On 15 December anarchists in Bristol attempted to burn down what they described as a Lloyds bank depot by placing bins of flammable material soaked in gasoline in front of wooden doors. Their motive was to express solidarity with ‘comrades’ imprisoned in Greece for anarchist activity, and imprisoned in Chile and Switzerland in relation to attempted bombings. Bristol continues to be a particular hotbed of anarchist activity with the Stokes Croft riots, other clashes with the police, and subsequent arrests proving to be significant drivers in a prolonged anarchist campaign.
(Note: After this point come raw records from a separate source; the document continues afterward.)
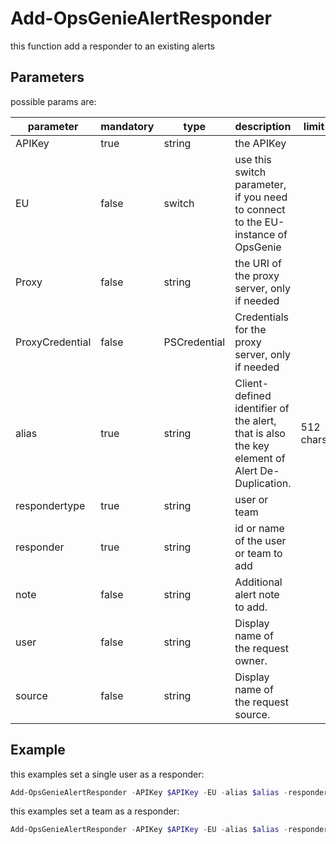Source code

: ﻿# Add-OpsGenieAlertResponder

this function add a responder to an existing alerts

## Parameters

possible params are:

parameter | mandatory | type | description | limit
---|---|---|---|---
APIKey | true | string | the APIKey
EU | false | switch | use this switch parameter, if you need to connect to the EU-instance of OpsGenie
Proxy | false | string | the URI of the proxy server, only if needed
ProxyCredential | false | PSCredential | Credentials for the proxy server, only if needed
alias | true | string | Client-defined identifier of the alert, that is also the key element of Alert De-Duplication.|512 chars
respondertype| true | string | user or team |
responder | true | string | id or name of the user or team to add |
note | false | string | Additional alert note to add. | | 25000 chars
user | false | string | Display name of the request owner. | | 100 chars
source | false | string | Display name of the request source. | | 100 chars

## Example

this examples set a single user as a responder:

```PowerShell
Add-OpsGenieAlertResponder -APIKey $APIKey -EU -alias $alias -responderType user -responder $UserMail
```

this examples set a team as a responder:

```PowerShell
Add-OpsGenieAlertResponder -APIKey $APIKey -EU -alias $alias -responderType team -responder $TeamName
```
The action in Bristol followed a series of operations by international anarchists earlier in the month. Letter bombs targeted the CEO of Deutsche Bank, the Chief Director of Italy’s tax collection office (Equitalia), and the Greek embassy in Paris. Another parcel was sent to Equitalia on 15 December, although unlike the first this did not detonate, and threatening letters containing bullets were mailed to the Italian Justice Minister and Mayor of Rome.
The letter sent to Deutsche Bank has been published and this claimed action on behalf of the “Free East and Billy Cell”. This refers to the case of two anarchists who were caught after torching an ATM in Yogyakarta, Indonesia, on 11 October. Their action in turn was in solidarity with an injured Chilean anarchist, Luciano Tortuga. It is unclear if all these actions were launched by the same group, but the back story shows how networked anarchist groups have become, with causes transcending national boundaries.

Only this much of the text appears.